モデルとしてデビューして以来、ファンの数は増える一方。過去に黒瀬というカメラマンに追われてたらしいけど。恐らく、スピードは速くとも数の攻撃には流石のこいつもお手上げ状態みたいだ。
「ここは駆け込み寺じゃないんで。なんなら次の物件も探しとくけど」
「悪いな、迷惑掛けて……」
迷惑なんて、思ったことは一度もない。ただ、やっぱり少し、羨ましいと思うだけ。
「ヒナタくーん。お客様誰だったー?」
「葵。俺」
「え!? ツバサくん! もしかしてまた……?」
「ファンに占拠された」
「それは大変だったね! 上がって上がって。ご飯食べた?」なんて言いながらがっつり腕を掴んで引き摺っている彼女もまた、そのファンの一人なわけだが。
「なあ葵。何回来ても、ここだったらマジで平和なんだけどさ、それってやっぱりお前となんか関係あんの」
「ううん、わたしは何も知らないよ? もしあったとしても、些細じゃないかな?」
「……いいなーここ」
「わたしはいつでも大歓迎だよ」
そう言う彼女の手には、つい最近刊行されたツバサが表紙のモデル雑誌。早速サインをせがむらしい。

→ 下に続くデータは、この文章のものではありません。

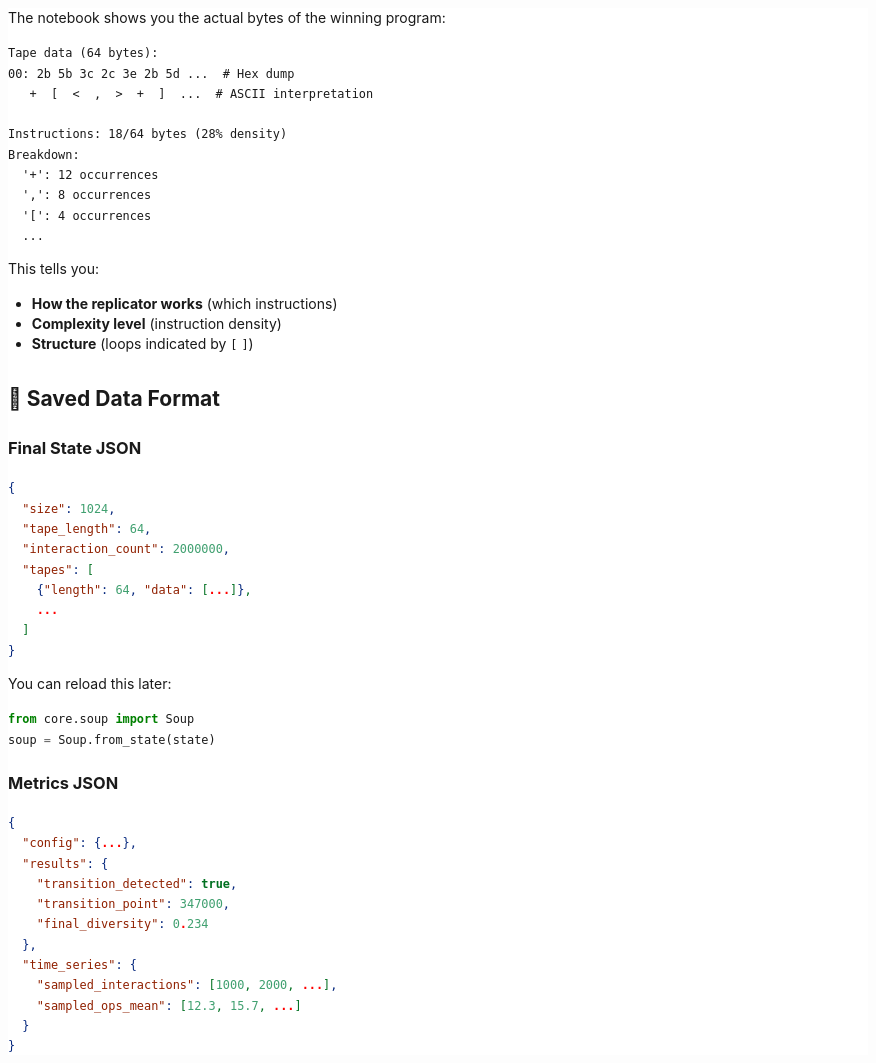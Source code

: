 The notebook shows you the actual bytes of the winning program:

```
Tape data (64 bytes):
00: 2b 5b 3c 2c 3e 2b 5d ...  # Hex dump
   +  [  <  ,  >  +  ]  ...  # ASCII interpretation

Instructions: 18/64 bytes (28% density)
Breakdown:
  '+': 12 occurrences
  ',': 8 occurrences
  '[': 4 occurrences
  ...
```

This tells you:
- **How the replicator works** (which instructions)
- **Complexity level** (instruction density)
- **Structure** (loops indicated by `[` `]`)

## 💾 Saved Data Format

### Final State JSON
```json
{
  "size": 1024,
  "tape_length": 64,
  "interaction_count": 2000000,
  "tapes": [
    {"length": 64, "data": [...]},
    ...
  ]
}
```

You can reload this later:
```python
from core.soup import Soup
soup = Soup.from_state(state)
```

### Metrics JSON
```json
{
  "config": {...},
  "results": {
    "transition_detected": true,
    "transition_point": 347000,
    "final_diversity": 0.234
  },
  "time_series": {
    "sampled_interactions": [1000, 2000, ...],
    "sampled_ops_mean": [12.3, 15.7, ...]
  }
}
```
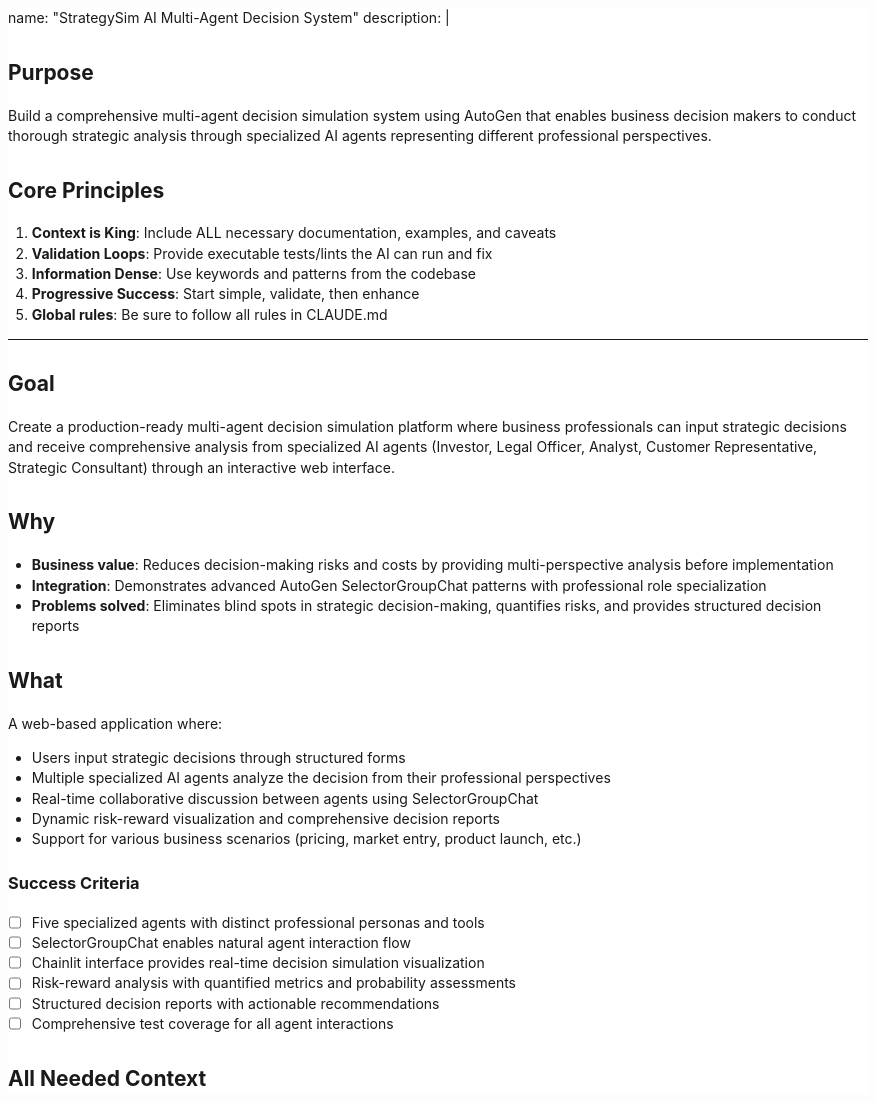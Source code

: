 name: "StrategySim AI Multi-Agent Decision System"
description: |

## Purpose
Build a comprehensive multi-agent decision simulation system using AutoGen that enables business decision makers to conduct thorough strategic analysis through specialized AI agents representing different professional perspectives.

## Core Principles
1. **Context is King**: Include ALL necessary documentation, examples, and caveats
2. **Validation Loops**: Provide executable tests/lints the AI can run and fix
3. **Information Dense**: Use keywords and patterns from the codebase
4. **Progressive Success**: Start simple, validate, then enhance
5. **Global rules**: Be sure to follow all rules in CLAUDE.md

---

## Goal
Create a production-ready multi-agent decision simulation platform where business professionals can input strategic decisions and receive comprehensive analysis from specialized AI agents (Investor, Legal Officer, Analyst, Customer Representative, Strategic Consultant) through an interactive web interface.

## Why
- **Business value**: Reduces decision-making risks and costs by providing multi-perspective analysis before implementation
- **Integration**: Demonstrates advanced AutoGen SelectorGroupChat patterns with professional role specialization
- **Problems solved**: Eliminates blind spots in strategic decision-making, quantifies risks, and provides structured decision reports

## What
A web-based application where:
- Users input strategic decisions through structured forms
- Multiple specialized AI agents analyze the decision from their professional perspectives
- Real-time collaborative discussion between agents using SelectorGroupChat
- Dynamic risk-reward visualization and comprehensive decision reports
- Support for various business scenarios (pricing, market entry, product launch, etc.)

### Success Criteria
- [ ] Five specialized agents with distinct professional personas and tools
- [ ] SelectorGroupChat enables natural agent interaction flow
- [ ] Chainlit interface provides real-time decision simulation visualization
- [ ] Risk-reward analysis with quantified metrics and probability assessments
- [ ] Structured decision reports with actionable recommendations
- [ ] Comprehensive test coverage for all agent interactions

## All Needed Context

嫌な顔一つせず、寧ろ嬉しそうに笑ってペンを受け取ったツバサと彼女は、恐らく今回もこの雑誌の話題で盛り上がるんだろう。それを横目で見ながら、ちょうど溜まり終えたと告げている風呂場へと足を向ける。そのまま入ってしまおう。
「……さすがに、それは勘弁して……」
彼女の、オタク心に火をつけてしまったのか。ただでさえ、ツバサ関連の雑誌やDVD、写真集などで今にも家が潰れてしまいそうだというのに。
「一緒に住んでるのに、超あおいロスなんだけど。どうしてくれんの……」
彼女の、ツバサへの興味が薄れることは、今後あるのか。
……オレは、薄れないに賭ける。何故なら彼女は――。
『ヒナタくーん見て見て! 入っちゃった!』
『……いや、入ったっていうか……』
ファンクラブ会員No.1。その設立者の、一人でもあるのだから。